Christ on the Cross is the supreme moment of God’s gift of his Son to us. It’s the moment when that gift really and completely is in our hands. It’s the moment when eternal life flows from his side. This is the moment of Christ’s exaltation. But it also is the moment when, in his exaltation, we are drawn to him, up to him, and we begin to be refreshed and renewed by the eternal life flowing from his side and showering all who put themselves within his reach. Today is Good Friday.

In the last evening that Jesus ministers to his disciples, as soon as Judas Iscariot runs out to do his deed of betrayal, Jesus exclaims: “Now the Son of Man has been glorified, and God has been glorified in him.”[2] Glorify means to reveal the essence of. The Crucifixion reveals the essence of the Son of Man. The Crucifixion reveals the essence of the Father. That essence is holy love. In that last evening with the disciples, Jesus speaks of his going and returning to the Father. Jesus prays that the unity between himself and his followers, the unity between them and the Father, the unity between each of them, shall be like the unity between the Father and the Son—a unity eternally changeless and sure. This unity, based on the relationship of the Father and the Son is holy love. And the promise that this holy love will extend from the Father and the Son to us, to this parish, to this congregation gathered at the Cross today, this promise is more than hope. This hope is real. It’s as real as nail and wood, as real as spitting and hitting, as real as piercing thorns plaited into an ironic crown and a mocking purple robe draped over innocent shoulders.
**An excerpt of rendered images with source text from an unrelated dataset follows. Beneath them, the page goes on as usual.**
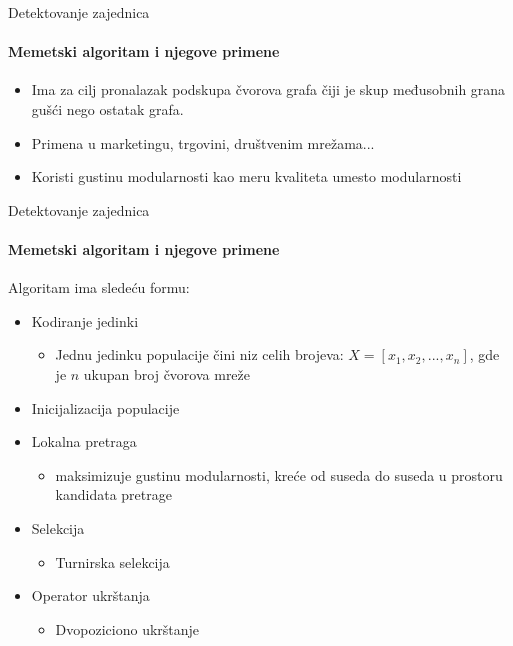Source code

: \documentclass{beamer}
\begin{document}
\begin{frame}[fragile]{Detektovanje zajednica}
  \framesubtitle{Memetski algoritam i njegove primene}
 
  \begin{itemize}
   \item 
   Ima za cilj pronalazak  podskupa čvorova grafa čiji je skup međusobnih grana gušći nego ostatak grafa.
    \end{itemize}
    
    
      \begin{itemize}
   \item Primena u marketingu, trgovini, društvenim mrežama...
    \end{itemize}
    
    \begin{itemize}
   \item Koristi gustinu modularnosti kao meru kvaliteta umesto modularnosti
    \end{itemize}
    \end{frame}
    
\begin{frame}[fragile]{Detektovanje zajednica}
  \framesubtitle{Memetski algoritam i njegove primene}
    Algoritam ima sledeću formu:
    
       \begin{itemize}
   \item{Kodiranje jedinki}
        \begin{itemize}
             \item Jednu jedinku populacije čini niz celih brojeva: $X = [x_1, x_2,...,x_n]$, gde je $n$ ukupan broj čvorova mreže
    \end{itemize}
    \item{Inicijalizacija populacije}
    \item{Lokalna pretraga}
    \begin{itemize}
        \item maksimizuje gustinu modularnosti, kreće od suseda do suseda u prostoru kandidata pretrage
    \end{itemize}
    \item{Selekcija}
        \begin{itemize}
        \item Turnirska selekcija
    \end{itemize}
    \item{Operator ukrštanja}
        \begin{itemize}
            \item Dvopoziciono ukrštanje
        \end{itemize}

  \end{itemize}

\end{frame}
\end{document}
The glorification of Christ is this hope of holy love, the hope of unity like that belonging to the Father and the Son, realized in events, realized in the solid hardness of wood and nails. This holy love, this unity, and this hope become true and visible for all to see in the events which themselves enact this holy love, this unity, and this hope.

A message, a love, a unity, a hope on the level of God incarnated in one man will draw the world to his side despite the humiliation. In fact, that’s a major part of today’s message–that victory is greater than the humiliation. A modern person, a person without religion, sees Christ on the Cross and wonders what we can do to prevent so horrible a thing from ever happening again. But we, religious people, people who know our need of God, who are here today precisely because we know we cannot draw a breath without God, see in Christ on the Cross far past his humiliation and suffering. We see into the sublime victory, and we know that victory he gives to us. He gives the victory to us because we cannot win it for ourselves. He gives the victory to us because that is his nature, that is God’s nature. And we are here because the victory is greater than the humiliation. We are here because we know we need what he has to offer. We know we need to be saved, and his offering of himself saves us, not in our deserving but in our very undeserving.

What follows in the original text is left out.